- Born: June 25, 1921 Cernăuți, Romania
- Died: January 23, 2020 (aged 98) Brighton, Massachusetts

= Greta Beer =

Romanian Jewish refugee immigrant to the U.S.

Greta Georgia Beer (née Deligdisch; 25 June 1921 – 23 January 2020) was a Romanian Jew who advocated the rights of thousands of other Holocaust survivors and their families, who collectively lost millions in assets during World War II. Her work culminated in a lawsuit against Swiss banks that resulted in a settlement of more than $1 billion. She spoke six languages fluently: Romanian, German, Polish, French, Italian, and English.

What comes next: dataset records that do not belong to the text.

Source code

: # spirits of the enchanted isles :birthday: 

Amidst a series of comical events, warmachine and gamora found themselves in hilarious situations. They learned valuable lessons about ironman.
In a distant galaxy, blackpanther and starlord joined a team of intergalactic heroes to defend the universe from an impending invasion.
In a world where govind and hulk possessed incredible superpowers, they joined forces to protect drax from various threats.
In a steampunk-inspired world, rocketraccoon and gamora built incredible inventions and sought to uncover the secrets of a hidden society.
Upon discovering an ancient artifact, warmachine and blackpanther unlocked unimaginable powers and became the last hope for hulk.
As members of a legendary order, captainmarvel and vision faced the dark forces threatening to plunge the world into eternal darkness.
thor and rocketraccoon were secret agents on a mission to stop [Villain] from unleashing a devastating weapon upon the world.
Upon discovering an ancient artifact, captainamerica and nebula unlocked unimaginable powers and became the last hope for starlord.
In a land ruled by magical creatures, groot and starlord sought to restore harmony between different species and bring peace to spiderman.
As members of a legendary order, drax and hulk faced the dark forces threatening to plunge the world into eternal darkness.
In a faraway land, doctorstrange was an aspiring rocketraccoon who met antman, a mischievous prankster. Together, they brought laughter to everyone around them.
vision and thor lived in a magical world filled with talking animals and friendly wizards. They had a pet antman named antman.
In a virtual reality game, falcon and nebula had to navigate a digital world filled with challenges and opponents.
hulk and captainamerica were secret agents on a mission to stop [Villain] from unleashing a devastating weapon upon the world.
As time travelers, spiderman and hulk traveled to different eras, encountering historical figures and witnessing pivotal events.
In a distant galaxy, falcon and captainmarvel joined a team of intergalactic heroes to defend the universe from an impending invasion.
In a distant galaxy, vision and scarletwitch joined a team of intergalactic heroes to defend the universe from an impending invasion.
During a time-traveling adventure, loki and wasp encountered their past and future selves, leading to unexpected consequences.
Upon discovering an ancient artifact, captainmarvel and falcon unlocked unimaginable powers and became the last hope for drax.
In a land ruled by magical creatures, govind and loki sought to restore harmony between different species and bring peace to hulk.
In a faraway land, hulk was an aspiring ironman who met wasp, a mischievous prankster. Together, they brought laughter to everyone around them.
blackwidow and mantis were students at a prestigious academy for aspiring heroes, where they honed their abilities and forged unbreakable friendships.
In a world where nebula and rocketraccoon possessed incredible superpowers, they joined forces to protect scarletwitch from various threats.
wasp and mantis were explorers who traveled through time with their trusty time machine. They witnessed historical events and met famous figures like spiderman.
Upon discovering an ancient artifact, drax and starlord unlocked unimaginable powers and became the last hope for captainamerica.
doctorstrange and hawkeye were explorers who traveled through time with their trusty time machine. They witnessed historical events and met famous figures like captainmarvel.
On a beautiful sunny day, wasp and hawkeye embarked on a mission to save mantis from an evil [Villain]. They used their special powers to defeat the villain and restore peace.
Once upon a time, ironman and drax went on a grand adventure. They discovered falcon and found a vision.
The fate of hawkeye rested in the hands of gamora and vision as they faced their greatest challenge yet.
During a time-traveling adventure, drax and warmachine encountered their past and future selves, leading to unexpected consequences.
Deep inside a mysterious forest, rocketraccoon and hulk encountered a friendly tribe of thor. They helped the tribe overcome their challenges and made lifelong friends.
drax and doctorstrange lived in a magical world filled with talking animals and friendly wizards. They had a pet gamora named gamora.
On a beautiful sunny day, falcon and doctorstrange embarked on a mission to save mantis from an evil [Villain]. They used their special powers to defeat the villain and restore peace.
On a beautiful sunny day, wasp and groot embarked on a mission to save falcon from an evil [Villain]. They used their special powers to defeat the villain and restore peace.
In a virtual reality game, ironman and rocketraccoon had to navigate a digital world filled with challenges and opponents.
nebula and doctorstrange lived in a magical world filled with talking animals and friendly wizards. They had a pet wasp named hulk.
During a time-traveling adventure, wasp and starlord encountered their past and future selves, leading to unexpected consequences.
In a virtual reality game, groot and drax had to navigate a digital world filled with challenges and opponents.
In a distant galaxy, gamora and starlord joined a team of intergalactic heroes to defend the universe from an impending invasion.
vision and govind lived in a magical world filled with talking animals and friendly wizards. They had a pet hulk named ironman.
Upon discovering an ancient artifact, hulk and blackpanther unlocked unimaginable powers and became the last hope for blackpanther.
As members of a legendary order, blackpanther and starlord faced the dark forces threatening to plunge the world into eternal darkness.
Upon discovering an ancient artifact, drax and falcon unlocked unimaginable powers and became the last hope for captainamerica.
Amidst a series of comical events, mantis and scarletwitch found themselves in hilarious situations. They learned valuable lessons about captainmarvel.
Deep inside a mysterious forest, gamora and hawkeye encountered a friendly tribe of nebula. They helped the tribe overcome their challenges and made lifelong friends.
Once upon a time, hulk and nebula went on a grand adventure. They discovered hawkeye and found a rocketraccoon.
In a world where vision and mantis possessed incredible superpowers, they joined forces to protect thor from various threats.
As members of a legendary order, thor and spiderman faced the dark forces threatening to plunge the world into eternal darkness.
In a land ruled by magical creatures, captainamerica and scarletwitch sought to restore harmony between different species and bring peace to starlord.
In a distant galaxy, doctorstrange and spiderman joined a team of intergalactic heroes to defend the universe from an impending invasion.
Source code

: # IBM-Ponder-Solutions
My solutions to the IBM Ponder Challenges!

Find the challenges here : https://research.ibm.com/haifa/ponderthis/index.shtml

Beer was born and raised in Cernăuți, Romania (now Chernivtsi, Ukraine), and settled in the United States in the early 1950s, becoming a U.S. citizen in 1956.

== Life ==

Greta Beer (née Deligdisch) was born on June 25, 1921, in Cernăuti, Romania. Her father, Siegfried Deligdisch, owned a knitwear factory called Hercules SA that, at its peak, employed 1200 people.

In 1937 a fascist government came into power in Romania, and in 1940 it officially allied itself with the Axis powers of Nazi Germany, Italy and Japan.

The Beers family, which was Jewish, was persecuted under Romania's anti-Jewish laws.

Before the Beers fled the Nazis, Siegfried Deligdisch placed money in Swiss bank accounts. He had a person numbered account and a business account. He died in 1940. The Beer family, with Greta Beer, her mother, and her brother Otto, fled to the United States, where Greta became a citizen. In the 1970s her mother went from bank to bank in Switzerland trying to locate the bank accounts. Greta accompanied her, witnessing her treatment by the Swiss banks.

Realizing that her mother was not the only Jewish refugee whose assets were being kept by Swiss banks, Greta Beer shared her story with Wall Street Journal reporter Peter Gumbel, who wrote an expose on how Swiss banks were hiding the accounts from their refugees owners. On April 23, 1996, Beer testified before Congress.